Exercise directions – Within the records below, filter for lines carrying the word "Augsburg" and copy them.

Excerpted data –
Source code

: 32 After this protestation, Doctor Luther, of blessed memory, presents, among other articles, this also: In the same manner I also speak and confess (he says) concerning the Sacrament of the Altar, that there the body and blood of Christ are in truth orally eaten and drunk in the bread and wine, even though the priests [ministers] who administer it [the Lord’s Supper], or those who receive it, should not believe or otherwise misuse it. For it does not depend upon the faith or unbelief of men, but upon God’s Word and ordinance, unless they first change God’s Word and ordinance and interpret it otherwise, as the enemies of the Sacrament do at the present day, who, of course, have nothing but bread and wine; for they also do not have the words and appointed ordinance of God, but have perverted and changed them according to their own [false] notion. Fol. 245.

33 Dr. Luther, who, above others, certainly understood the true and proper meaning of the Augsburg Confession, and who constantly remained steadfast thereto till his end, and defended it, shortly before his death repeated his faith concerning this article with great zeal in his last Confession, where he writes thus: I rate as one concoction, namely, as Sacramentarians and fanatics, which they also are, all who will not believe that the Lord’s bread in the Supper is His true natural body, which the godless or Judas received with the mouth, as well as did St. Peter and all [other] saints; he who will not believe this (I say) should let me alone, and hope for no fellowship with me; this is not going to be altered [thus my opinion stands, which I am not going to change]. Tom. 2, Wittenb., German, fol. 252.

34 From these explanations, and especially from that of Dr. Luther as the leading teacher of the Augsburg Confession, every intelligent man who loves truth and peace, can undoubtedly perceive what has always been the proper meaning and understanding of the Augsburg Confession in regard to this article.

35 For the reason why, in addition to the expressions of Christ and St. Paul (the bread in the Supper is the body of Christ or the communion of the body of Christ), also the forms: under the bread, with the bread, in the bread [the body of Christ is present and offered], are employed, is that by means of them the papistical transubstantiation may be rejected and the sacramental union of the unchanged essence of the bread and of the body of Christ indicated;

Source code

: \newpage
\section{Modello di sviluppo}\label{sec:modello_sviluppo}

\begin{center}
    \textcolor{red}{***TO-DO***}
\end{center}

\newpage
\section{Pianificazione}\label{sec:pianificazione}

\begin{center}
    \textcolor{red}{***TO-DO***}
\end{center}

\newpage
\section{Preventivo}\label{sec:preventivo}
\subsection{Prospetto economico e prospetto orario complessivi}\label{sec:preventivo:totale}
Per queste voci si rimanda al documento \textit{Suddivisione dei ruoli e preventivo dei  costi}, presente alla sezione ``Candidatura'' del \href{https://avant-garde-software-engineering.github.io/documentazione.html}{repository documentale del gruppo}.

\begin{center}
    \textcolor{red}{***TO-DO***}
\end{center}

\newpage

Completed task –
33 Dr. Luther, who, above others, certainly understood the true and proper meaning of the Augsburg Confession, and who constantly remained steadfast thereto till his end, and defended it, shortly before his death repeated his faith concerning this article with great zeal in his last Confession, where he writes thus: I rate as one concoction, namely, as Sacramentarians and fanatics, which they also are, all who will not believe that the Lord’s bread in the Supper is His true natural body, which the godless or Judas received with the mouth, as well as did St. Peter and all [other] saints; he who will not believe this (I say) should let me alone, and hope for no fellowship with me; this is not going to be altered [thus my opinion stands, which I am not going to change]. Tom. 2, Wittenb., German, fol. 252.
34 From these explanations, and especially from that of Dr. Luther as the leading teacher of the Augsburg Confession, every intelligent man who loves truth and peace, can undoubtedly perceive what has always been the proper meaning and understanding of the Augsburg Confession in regard to this article.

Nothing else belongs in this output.